Task prompt
Across all the entries below, how many lines contain the string "Automated"? The number by itself is the answer.

Data to examine
· · · · ·
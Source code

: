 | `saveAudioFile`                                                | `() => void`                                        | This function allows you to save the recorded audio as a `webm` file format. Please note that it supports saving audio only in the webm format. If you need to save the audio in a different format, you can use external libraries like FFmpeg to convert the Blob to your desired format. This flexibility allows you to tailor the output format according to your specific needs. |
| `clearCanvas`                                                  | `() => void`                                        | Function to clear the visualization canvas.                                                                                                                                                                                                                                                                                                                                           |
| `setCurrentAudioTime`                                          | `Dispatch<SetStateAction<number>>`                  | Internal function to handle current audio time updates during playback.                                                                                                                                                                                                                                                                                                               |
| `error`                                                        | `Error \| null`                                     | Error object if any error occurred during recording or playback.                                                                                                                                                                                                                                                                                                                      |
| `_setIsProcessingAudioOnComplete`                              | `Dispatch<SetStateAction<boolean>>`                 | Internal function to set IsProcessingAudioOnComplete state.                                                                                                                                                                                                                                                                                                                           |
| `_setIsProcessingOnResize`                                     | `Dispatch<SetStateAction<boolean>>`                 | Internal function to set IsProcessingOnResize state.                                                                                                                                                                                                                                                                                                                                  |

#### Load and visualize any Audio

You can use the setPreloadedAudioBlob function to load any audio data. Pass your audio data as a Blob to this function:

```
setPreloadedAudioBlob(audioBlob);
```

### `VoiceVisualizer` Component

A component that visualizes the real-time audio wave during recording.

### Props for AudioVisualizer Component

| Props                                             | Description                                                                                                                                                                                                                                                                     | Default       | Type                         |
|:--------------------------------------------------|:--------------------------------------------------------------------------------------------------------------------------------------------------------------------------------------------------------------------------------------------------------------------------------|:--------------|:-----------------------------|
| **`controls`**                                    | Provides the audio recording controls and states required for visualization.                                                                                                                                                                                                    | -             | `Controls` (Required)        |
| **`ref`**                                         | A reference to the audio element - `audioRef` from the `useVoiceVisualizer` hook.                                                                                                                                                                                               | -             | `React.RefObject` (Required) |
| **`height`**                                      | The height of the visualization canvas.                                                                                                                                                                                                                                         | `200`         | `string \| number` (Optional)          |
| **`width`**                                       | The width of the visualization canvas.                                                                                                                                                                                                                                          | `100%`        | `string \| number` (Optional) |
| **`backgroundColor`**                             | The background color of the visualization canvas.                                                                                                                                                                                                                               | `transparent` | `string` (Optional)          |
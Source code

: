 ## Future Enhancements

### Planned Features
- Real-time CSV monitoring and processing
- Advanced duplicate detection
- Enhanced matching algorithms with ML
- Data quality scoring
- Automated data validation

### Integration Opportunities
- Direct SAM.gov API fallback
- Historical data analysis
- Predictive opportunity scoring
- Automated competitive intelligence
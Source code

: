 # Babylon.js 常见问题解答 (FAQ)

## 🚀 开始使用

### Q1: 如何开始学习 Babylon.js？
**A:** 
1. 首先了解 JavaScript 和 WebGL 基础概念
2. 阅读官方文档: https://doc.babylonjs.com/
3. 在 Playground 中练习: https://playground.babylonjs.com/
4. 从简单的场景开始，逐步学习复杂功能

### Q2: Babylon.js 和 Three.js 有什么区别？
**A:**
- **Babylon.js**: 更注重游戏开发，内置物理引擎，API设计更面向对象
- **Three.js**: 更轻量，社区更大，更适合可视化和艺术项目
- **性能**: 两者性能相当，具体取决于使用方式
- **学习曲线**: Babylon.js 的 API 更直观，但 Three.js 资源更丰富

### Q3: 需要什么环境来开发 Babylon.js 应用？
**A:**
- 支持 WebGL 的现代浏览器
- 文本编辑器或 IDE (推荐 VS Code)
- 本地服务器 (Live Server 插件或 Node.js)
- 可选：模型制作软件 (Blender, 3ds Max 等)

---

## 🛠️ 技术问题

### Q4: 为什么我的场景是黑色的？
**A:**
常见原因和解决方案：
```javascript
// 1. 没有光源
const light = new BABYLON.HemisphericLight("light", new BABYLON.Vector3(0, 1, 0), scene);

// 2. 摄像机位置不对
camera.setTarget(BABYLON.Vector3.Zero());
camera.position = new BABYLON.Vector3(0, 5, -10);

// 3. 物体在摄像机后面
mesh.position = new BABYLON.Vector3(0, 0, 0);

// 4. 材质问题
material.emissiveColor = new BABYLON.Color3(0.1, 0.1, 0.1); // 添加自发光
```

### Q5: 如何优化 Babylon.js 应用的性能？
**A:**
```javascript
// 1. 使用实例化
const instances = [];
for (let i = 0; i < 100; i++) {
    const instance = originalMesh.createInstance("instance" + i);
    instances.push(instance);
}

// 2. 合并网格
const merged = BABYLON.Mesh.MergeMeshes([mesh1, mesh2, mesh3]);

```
· · · · ·
Result for this task
2